Paracetamolo

Ucraina
Nome commerciale Paracetamolo
Forma farmaceutica capsule
Sostanza attiva / Dosaggio
paracetamolo · 325 mg
Tipo di prescrizione senza ricetta
Codice ATC
Numero di registrazione UA/11685/01/02
Paracetamolo capsule

ISTRUZIONI PER L'USO MEDICINALE DEL MEDICINALE PARACETAMOLO (PARACETAMOLO)

Composizione:

principio attivo: paracetamolo;

1 capsula contiene 325 mg di paracetamolo;

eccipienti: amido di patata, povidone, magnesio stearato; la capsula contiene il colorante patent blu (E 131), biossido di titanio (E 171), gelatina.

Forma farmaceutica. Capsule.

Principali caratteristiche fisico-chimiche: capsule rigide in gelatina di colore dal celeste chiaro al blu. Il contenuto delle capsule è una miscela contenente granuli e polvere da bianca a quasi bianca. È ammessa la presenza di agglomerati di particelle.

Gruppo farmacoterapeutico. Analgesici e antipiretici. Paracetamolo.

Codice ATC N02BE01.

Proprietà farmacologiche.

Farmacodinamica.

Il medicinale contiene paracetamolo – un analgesico e antipiretico (principio attivo antidolorifico e antifebbrile).

Farmacocinetica.

Il paracetamolo viene rapidamente e quasi completamente assorbito nell'apparato gastrointestinale. La concentrazione massima nel plasma sanguigno viene raggiunta entro 30-60 minuti. Il tempo di emivita è di 1-4 ore. Si distribuisce uniformemente in tutti i liquidi corporei. Il legame con le proteine plasmatiche è variabile. Viene eliminato principalmente attraverso i reni sotto forma di metaboliti coniugati.

Caratteristiche cliniche.

Indicazioni.

Trattamento, per un periodo di tempo breve, di cefalea, dolore dentale, dolore muscolare, dolore mestruale, dolore moderato associato a osteoartrosi, sintomi febbrili e dolore da raffreddore e influenza.

Controindicazioni.

Ipersensibilità ai componenti del medicinale, gravi alterazioni della funzione epatica e/o renale, iperbilirubinemia congenita, deficit di glucosio-6-fosfato deidrogenasi, alcolismo, malattie del sangue, sindrome di Gilbert, anemia grave, leucopenia.
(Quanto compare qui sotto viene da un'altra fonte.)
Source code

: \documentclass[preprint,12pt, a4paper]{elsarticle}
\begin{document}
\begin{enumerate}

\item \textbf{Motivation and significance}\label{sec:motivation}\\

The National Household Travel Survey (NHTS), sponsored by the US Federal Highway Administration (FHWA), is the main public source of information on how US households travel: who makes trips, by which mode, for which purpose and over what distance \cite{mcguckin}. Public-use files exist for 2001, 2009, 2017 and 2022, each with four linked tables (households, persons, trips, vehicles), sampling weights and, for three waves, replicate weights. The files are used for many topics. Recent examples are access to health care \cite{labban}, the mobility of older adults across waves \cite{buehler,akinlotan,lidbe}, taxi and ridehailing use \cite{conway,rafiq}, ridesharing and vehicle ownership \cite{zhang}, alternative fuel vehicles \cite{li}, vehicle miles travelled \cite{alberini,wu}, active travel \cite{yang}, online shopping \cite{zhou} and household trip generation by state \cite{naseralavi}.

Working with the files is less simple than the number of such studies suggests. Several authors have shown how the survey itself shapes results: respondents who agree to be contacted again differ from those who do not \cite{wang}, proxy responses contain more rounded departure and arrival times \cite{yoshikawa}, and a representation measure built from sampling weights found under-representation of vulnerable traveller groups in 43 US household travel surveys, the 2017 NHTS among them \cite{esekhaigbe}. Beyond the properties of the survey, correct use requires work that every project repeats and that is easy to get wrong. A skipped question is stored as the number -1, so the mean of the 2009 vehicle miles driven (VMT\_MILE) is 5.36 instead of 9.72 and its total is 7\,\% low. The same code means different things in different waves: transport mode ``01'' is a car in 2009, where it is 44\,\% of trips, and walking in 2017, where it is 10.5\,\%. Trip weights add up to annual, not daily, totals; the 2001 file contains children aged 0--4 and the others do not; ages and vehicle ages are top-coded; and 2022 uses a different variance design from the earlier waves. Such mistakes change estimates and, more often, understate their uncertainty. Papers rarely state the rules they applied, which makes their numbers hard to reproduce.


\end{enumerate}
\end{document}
Età inferiore a 6 anni.

Interazioni con altri medicinali ed altre forme di interazione.

L'assorbimento del paracetamolo può essere accelerato dall'uso concomitante di metoclopramide e domperidone e rallentato da colestiramina. L'effetto anticoagulante del warfarin e di altri coumarinici, con aumento del rischio di emorragia, può essere potenziato da un uso concomitante prolungato del paracetamolo. L'uso occasionale non ha effetti significativi.

I barbiturici riducono l'effetto antipiretico del paracetamolo.

Farmaci anticonvulsivanti (inclusi fenitoina, barbiturici, carbamazepina), che stimolano l'attività degli enzimi microsomiali epatici, possono aumentare l'effetto tossico del paracetamolo sul fegato, aumentando la sua trasformazione in metaboliti epatotossici. L'uso concomitante di paracetamolo con agenti epatotossici aumenta il rischio di tossicità epatica.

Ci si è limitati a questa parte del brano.